| Supplied data |
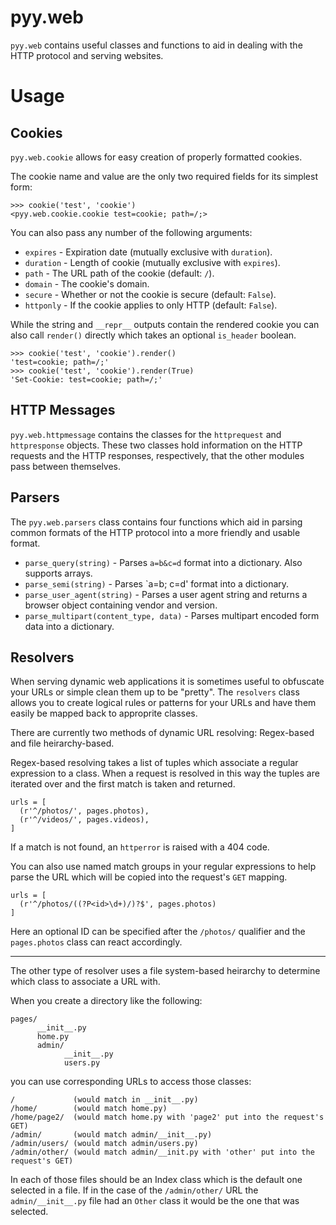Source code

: pyy.web
=======

`pyy.web` contains useful classes and functions to aid in dealing with the HTTP
protocol and serving websites.


Usage
=====

Cookies
-------

`pyy.web.cookie` allows for easy creation of properly formatted cookies.

The cookie name and value are the only two required fields for its simplest
form:

    >>> cookie('test', 'cookie')
    <pyy.web.cookie.cookie test=cookie; path=/;>

You can also pass any number of the following arguments:

 * `expires` - Expiration date (mutually exclusive with `duration`).
 * `duration` - Length of cookie (mutually exclusive with `expires`).
 * `path` - The URL path of the cookie (default: `/`).
 * `domain` - The cookie's domain.
 * `secure` - Whether or not the cookie is secure (default: `False`).
 * `httponly` - If the cookie applies to only HTTP (default: `False`).

While the string and `__repr__` outputs contain the rendered cookie you can
also call `render()` directly which takes an optional `is_header` boolean.

    >>> cookie('test', 'cookie').render()
    'test=cookie; path=/;'
    >>> cookie('test', 'cookie').render(True)
    'Set-Cookie: test=cookie; path=/;'


HTTP Messages
-------------

`pyy.web.httpmessage` contains the classes for the `httprequest` and
`httpresponse` objects. These two classes hold information on the HTTP requests
and the HTTP responses, respectively, that the other modules pass between
themselves.


Parsers
-------

The `pyy.web.parsers` class contains four functions which aid in parsing common
formats of the HTTP protocol into a more friendly and usable format.

 *  `parse_query(string)` - Parses `a=b&c=d` format into a dictionary. Also
    supports arrays.
 *  `parse_semi(string)` - Parses `a=b; c=d' format into a dictionary.
 *  `parse_user_agent(string)` - Parses a user agent string and returns a
    browser object containing vendor and version.
 *  `parse_multipart(content_type, data)` - Parses multipart encoded form data
    into a dictionary.


Resolvers
---------

When serving dynamic web applications it is sometimes useful to obfuscate your
URLs or simple clean them up to be "pretty". The `resolvers` class allows you
to create logical rules or patterns for your URLs and have them easily be
mapped back to approprite classes.

There are currently two methods of dynamic URL resolving: Regex-based and file
heirarchy-based.

Regex-based resolving takes a list of tuples which associate a regular
expression to a class. When a request is resolved in this way the tuples are
iterated over and the first match is taken and returned.

    urls = [
      (r'^/photos/', pages.photos),
      (r'^/videos/', pages.videos),
    ]

If a match is not found, an `httperror` is raised with a 404 code.

You can also use named match groups in your regular expressions to help parse
the URL which will be copied into the request's `GET` mapping.

    urls = [
      (r'^/photos/((?P<id>\d+)/)?$', pages.photos)
    ]

Here an optional ID can be specified after the `/photos/` qualifier and the
`pages.photos` class can react accordingly.

--------

The other type of resolver uses a file system-based heirarchy to determine
which class to associate a URL with.

When you create a directory like the following:

    pages/
          __init__.py
          home.py
          admin/
                __init__.py
                users.py

you can use corresponding URLs to access those classes:

    /             (would match in __init__.py)
    /home/        (would match home.py)
    /home/page2/  (would match home.py with 'page2' put into the request's GET)
    /admin/       (would match admin/__init__.py)
    /admin/users/ (would match admin/users.py)
    /admin/other/ (would match admin/__init.py with 'other' put into the request's GET)

In each of those files should be an Index class which is the default one
selected in a file. If in the case of the `/admin/other/` URL the
`admin/__init__.py` file had an `Other` class it would be the one that was
selected.
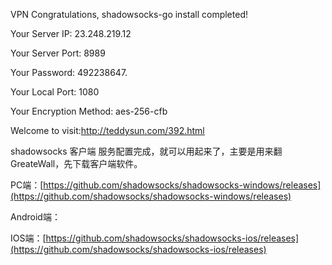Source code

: VPN
Congratulations, shadowsocks-go install completed!

Your Server IP: 23.248.219.12 

Your Server Port: 8989 

Your Password: 492238647. 

Your Local Port: 1080 

Your Encryption Method: aes-256-cfb 


Welcome to 
visit:http://teddysun.com/392.html

shadowsocks 客户端
服务配置完成，就可以用起来了，主要是用来翻GreateWall，先下载客户端软件。

PC端：[https://github.com/shadowsocks/shadowsocks-windows/releases](https://github.com/shadowsocks/shadowsocks-windows/releases)

Android端： 

IOS端：[https://github.com/shadowsocks/shadowsocks-ios/releases](https://github.com/shadowsocks/shadowsocks-ios/releases)


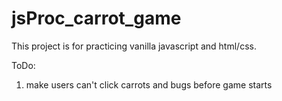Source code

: # jsProc_carrot_game

This project is for practicing vanilla javascript and html/css.

ToDo:

1. make users can't click carrots and bugs before game starts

| Prompt |
Nothing should appear in the answer except the lines from the one containing "with 'page2' put into the request's GET)" through the last line of the listing, given again exactly and with no pictures.

| Result for this task |
    /home/page2/  (would match home.py with 'page2' put into the request's GET)
    /admin/       (would match admin/__init__.py)
    /admin/users/ (would match admin/users.py)
    /admin/other/ (would match admin/__init.py with 'other' put into the request's GET)

In each of those files should be an Index class which is the default one
selected in a file. If in the case of the `/admin/other/` URL the
`admin/__init__.py` file had an `Other` class it would be the one that was
selected.
Source code

: VPN
Congratulations, shadowsocks-go install completed!

Your Server IP: 23.248.219.12 

Your Server Port: 8989 

Your Password: 492238647. 

Your Local Port: 1080 

Your Encryption Method: aes-256-cfb 


Welcome to 
visit:http://teddysun.com/392.html

shadowsocks 客户端
服务配置完成，就可以用起来了，主要是用来翻GreateWall，先下载客户端软件。

PC端：[https://github.com/shadowsocks/shadowsocks-windows/releases](https://github.com/shadowsocks/shadowsocks-windows/releases)

Android端： 

IOS端：[https://github.com/shadowsocks/shadowsocks-ios/releases](https://github.com/shadowsocks/shadowsocks-ios/releases)


Source code

: # jsProc_carrot_game

This project is for practicing vanilla javascript and html/css.

ToDo:

1. make users can't click carrots and bugs before game starts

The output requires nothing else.